Most people experience stubborn hair and sluggishness when the weather turns humid, but those are minor annoyances compared with the effects it can have on some people. Past research has linked high levels of water vapor in the air with increased symptom flare-ups in arthritis and rheumatoid arthritis sufferers, though the reason behind the supposed link is unknown.

A few studies have shown a correlation between humidity and asthma attacks as well. One in particular, performed at the University of Michigan and published in a 2009 issue of Annals of Allergy, Asthma, & Immunology, had particularly compelling results. Researchers reviewed two years’ worth of emergency room admissions at a Detroit children’s hospital. They found that when humidity went up at least 10 percent, there was a rise in asthma attacks. A few theories attempt to explain why this connection might exist — excess moisture makes the air heavier to breathe, for example — but more research is needed to come to a definitive conclusion.
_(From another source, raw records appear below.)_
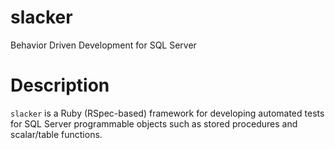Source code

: # slacker
Behavior Driven Development for SQL Server

# Description
`slacker` is a Ruby (RSpec-based) framework for developing automated tests for SQL Server programmable objects such as stored procedures and scalar/table functions.
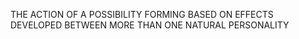 THE ACTION OF A POSSIBILITY FORMING BASED ON EFFECTS DEVELOPED BETWEEN MORE THAN ONE NATURAL PERSONALITY
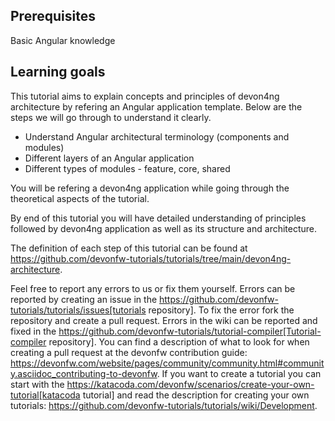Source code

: ## Prerequisites

Basic Angular knowledge

## Learning goals

This tutorial aims to explain concepts and principles of devon4ng architecture by refering an Angular application template. Below are the steps we will go through to understand it clearly.

* Understand Angular architectural terminology (components and modules)
* Different layers of an Angular application
* Different types of modules - feature, core, shared

You will be refering a devon4ng application while going through the theoretical aspects of the tutorial.

By end of this tutorial you will have detailed understanding of principles followed by devon4ng application as well as its structure and architecture. 




The definition of each step of this tutorial can be found at https://github.com/devonfw-tutorials/tutorials/tree/main/devon4ng-architecture. 

Feel free to report any errors to us or fix them yourself. Errors can be reported by creating an issue in the https://github.com/devonfw-tutorials/tutorials/issues[tutorials repository]. To fix the error fork the repository and create a pull request. Errors in the wiki can be reported and fixed in the https://github.com/devonfw-tutorials/tutorial-compiler[Tutorial-compiler repository].
You can find a description of what to look for when creating a pull request at the devonfw contribution guide: https://devonfw.com/website/pages/community/community.html#community.asciidoc_contributing-to-devonfw. If you want to create a tutorial you can start with the https://katacoda.com/devonfw/scenarios/create-your-own-tutorial[katacoda tutorial] and read the description for creating your own tutorials: https://github.com/devonfw-tutorials/tutorials/wiki/Development.
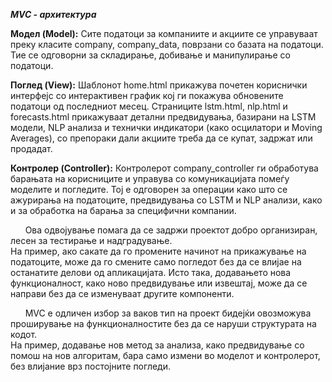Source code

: <b><i>MVC - архитектура</b></i>


<b>Модел (Model):</b> Сите податоци за компаниите и акциите се управуваат преку класите company, company_data, поврзани со базата на податоци. Тие се одговорни за складирање, добивање и манипулирање со податоци.

<b>Поглед (View):</b> Шаблонот home.html прикажува почетен кориснички интерфејс со интерактивен график кој ги покажува обновените податоци од последниот месец. Страниците lstm.html, nlp.html и forecasts.html прикажуваат детални предвидувања, базирани на LSTM модели, NLP анализа и технички индикатори (како осцилатори и Moving Averages), со препораки дали акциите треба да се купат, задржат или продадат.

<b>Контролер (Controller):</b> Контролерот company_controller ги обработува барањата на корисниците и управува со комуникацијата помеѓу моделите и погледите. Тој е одговорен за операции како што се ажурирања на податоците, предвидувања со LSTM и NLP анализи, како и за обработка на барања за специфични компании.

&nbsp;&nbsp;&nbsp;&nbsp;&nbsp;&nbsp;Ова одвојување помага да се задржи проектот добро организиран, лесен за тестирање и надградување.<br>На пример, ако сакате да го промените начинот на прикажување на податоците, може да го смените само погледот без да се влијае на останатите делови од апликацијата. Исто така, додавањето нова функционалност, како ново предвидување или извештај, може да се направи без да се изменуваат другите компоненти.

&nbsp;&nbsp;&nbsp;&nbsp;&nbsp;&nbsp;MVC е одличен избор за ваков тип на проект бидејќи овозможува проширување на функционалностите без да се наруши структурата на кодот.<br>На пример, додавање нов метод за анализа, како предвидување со помош на нов алгоритам, бара само измени во моделот и контролерот, без влијание врз постојните погледи.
Then there are the potentially life-threatening effects of overheating. When it’s humid, the body isn’t as efficient as releasing heat, which increases the likelihood of overheating, which can sometimes lead to heatstroke. The symptoms of heatstroke can be serious, including vomiting, muscle cramps, dizziness, headaches, a heightened pulse, and a sudden drop in blood pressure. If heatstroke goes untreated, it can even lead to organ damage, which is why consulting a doctor right away is of the utmost importance. Also noteworthy: People with compromised immune systems are higher risk for hyperthermia, as are the elderly, the very young, and the overweight.

But all in all, these are dramatic examples and a majority of people will be perfectly fine as the humidity cranks up.


How Do I Protect Myself From the Physical Effects of Humidity?

Evidently, the wear and tear humidity triggers isn’t all in our heads — it’s in our bodies, too. Make sure to take care of yourself when it’s extra humid out, watching for any possible symptoms of heatstroke and looking out for your loved ones, too.

Remember, don’t over-exercise, and make sure to have a water bottle ($17.95, amazon.com) on hand to remind yourself to drink plenty of water. It’s always important to stay hydrated, but on humid days, it’s especially crucial to make sure you’re getting plenty of H20 to mitigate humidity’s physical effects.